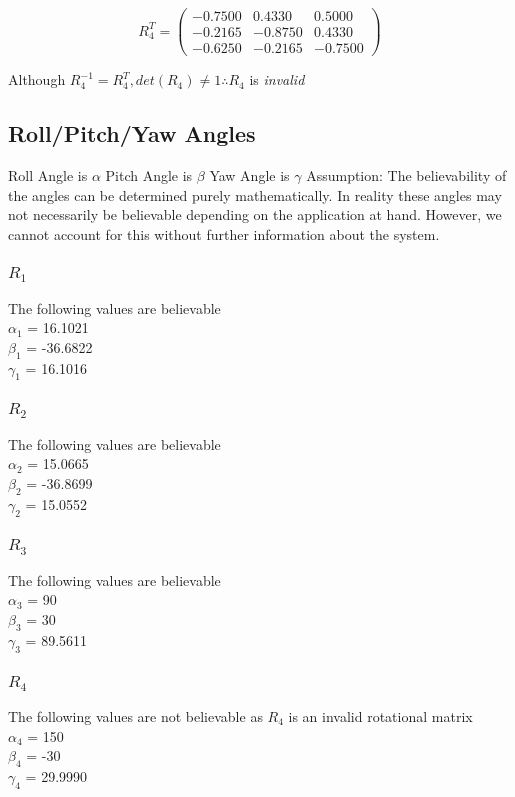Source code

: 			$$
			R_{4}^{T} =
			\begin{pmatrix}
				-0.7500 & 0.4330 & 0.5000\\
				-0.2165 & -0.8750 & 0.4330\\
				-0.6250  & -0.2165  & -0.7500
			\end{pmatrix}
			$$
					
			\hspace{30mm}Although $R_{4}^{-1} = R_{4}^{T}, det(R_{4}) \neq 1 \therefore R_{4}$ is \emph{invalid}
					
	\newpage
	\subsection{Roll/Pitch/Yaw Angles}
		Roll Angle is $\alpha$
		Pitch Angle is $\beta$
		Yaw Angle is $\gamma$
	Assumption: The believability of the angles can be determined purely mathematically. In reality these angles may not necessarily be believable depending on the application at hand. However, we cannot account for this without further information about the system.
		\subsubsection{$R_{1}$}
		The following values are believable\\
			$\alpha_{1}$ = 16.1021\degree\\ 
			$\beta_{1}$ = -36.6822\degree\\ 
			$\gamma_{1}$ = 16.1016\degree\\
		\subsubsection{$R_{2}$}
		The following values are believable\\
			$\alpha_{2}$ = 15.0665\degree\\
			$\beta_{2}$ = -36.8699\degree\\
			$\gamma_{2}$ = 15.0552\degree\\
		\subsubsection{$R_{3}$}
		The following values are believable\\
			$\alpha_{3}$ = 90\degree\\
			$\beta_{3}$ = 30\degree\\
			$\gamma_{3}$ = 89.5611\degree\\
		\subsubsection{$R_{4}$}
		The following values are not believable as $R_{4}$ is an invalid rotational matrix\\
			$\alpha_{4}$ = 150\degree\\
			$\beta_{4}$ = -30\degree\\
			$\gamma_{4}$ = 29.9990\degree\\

--- --- ---

What the answer needs is every line from the data above with "Pitch" in it.

	\subsection{Roll/Pitch/Yaw Angles}
		Pitch Angle is $\beta$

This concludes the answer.